=== TASK INSTRUCTIONS ===
Should the word "track" occur in a line of the records, copy that line.

(PROVIDED DATA)

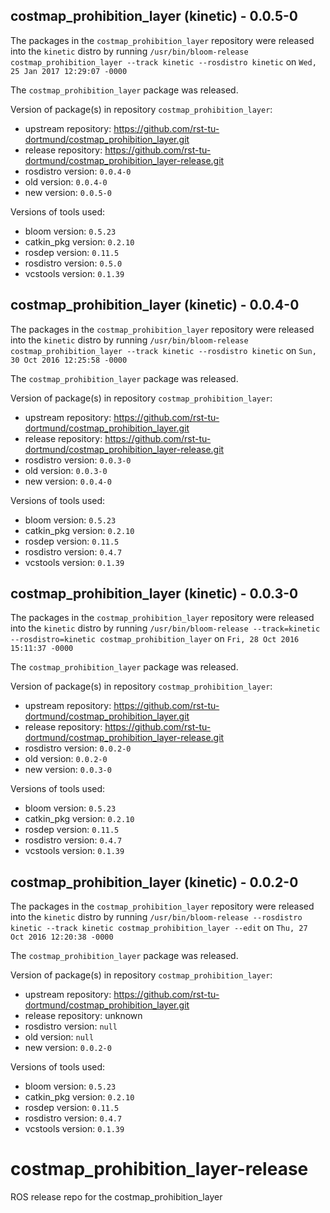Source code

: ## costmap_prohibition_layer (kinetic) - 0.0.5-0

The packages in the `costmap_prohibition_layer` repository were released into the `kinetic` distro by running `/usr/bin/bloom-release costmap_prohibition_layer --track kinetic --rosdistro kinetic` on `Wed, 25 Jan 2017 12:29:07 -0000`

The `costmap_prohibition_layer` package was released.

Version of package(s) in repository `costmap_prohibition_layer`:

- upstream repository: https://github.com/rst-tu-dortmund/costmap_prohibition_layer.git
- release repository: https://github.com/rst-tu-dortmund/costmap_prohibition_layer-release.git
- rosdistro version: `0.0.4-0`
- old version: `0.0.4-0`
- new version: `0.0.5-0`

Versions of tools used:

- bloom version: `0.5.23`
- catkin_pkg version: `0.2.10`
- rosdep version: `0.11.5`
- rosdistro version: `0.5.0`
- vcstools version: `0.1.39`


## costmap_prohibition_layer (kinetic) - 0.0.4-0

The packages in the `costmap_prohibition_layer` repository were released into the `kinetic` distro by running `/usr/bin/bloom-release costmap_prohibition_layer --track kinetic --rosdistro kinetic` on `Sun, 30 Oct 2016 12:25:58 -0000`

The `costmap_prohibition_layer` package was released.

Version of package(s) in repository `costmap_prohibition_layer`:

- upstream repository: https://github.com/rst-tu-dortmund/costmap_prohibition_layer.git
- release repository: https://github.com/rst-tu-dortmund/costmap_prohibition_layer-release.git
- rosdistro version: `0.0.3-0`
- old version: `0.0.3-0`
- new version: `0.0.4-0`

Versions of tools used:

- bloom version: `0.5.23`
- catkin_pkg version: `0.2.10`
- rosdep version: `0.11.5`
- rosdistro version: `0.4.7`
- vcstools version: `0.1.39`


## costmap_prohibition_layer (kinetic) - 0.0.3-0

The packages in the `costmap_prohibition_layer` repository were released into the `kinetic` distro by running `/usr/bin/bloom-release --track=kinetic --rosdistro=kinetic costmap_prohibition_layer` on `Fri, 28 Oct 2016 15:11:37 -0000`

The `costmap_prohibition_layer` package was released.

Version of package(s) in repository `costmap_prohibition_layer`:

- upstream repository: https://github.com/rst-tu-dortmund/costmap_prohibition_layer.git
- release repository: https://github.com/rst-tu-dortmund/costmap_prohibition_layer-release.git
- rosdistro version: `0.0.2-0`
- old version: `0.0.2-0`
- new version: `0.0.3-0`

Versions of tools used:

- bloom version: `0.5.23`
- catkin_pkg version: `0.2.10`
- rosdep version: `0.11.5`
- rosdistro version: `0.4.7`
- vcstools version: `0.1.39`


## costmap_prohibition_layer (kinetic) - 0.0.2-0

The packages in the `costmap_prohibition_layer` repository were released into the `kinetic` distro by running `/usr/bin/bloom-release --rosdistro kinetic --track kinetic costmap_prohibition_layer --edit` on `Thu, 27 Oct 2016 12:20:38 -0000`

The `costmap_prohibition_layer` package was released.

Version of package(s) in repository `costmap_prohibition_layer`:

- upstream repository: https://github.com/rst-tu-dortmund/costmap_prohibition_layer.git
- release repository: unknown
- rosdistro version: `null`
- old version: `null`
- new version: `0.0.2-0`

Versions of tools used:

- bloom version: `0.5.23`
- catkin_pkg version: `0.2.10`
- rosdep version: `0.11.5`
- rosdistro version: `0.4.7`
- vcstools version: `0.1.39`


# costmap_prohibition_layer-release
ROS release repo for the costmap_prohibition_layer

(End PROVIDED DATA)

=== RESULT OF THE TASK ===
The packages in the `costmap_prohibition_layer` repository were released into the `kinetic` distro by running `/usr/bin/bloom-release costmap_prohibition_layer --track kinetic --rosdistro kinetic` on `Wed, 25 Jan 2017 12:29:07 -0000`
The packages in the `costmap_prohibition_layer` repository were released into the `kinetic` distro by running `/usr/bin/bloom-release costmap_prohibition_layer --track kinetic --rosdistro kinetic` on `Sun, 30 Oct 2016 12:25:58 -0000`
The packages in the `costmap_prohibition_layer` repository were released into the `kinetic` distro by running `/usr/bin/bloom-release --track=kinetic --rosdistro=kinetic costmap_prohibition_layer` on `Fri, 28 Oct 2016 15:11:37 -0000`
The packages in the `costmap_prohibition_layer` repository were released into the `kinetic` distro by running `/usr/bin/bloom-release --rosdistro kinetic --track kinetic costmap_prohibition_layer --edit` on `Thu, 27 Oct 2016 12:20:38 -0000`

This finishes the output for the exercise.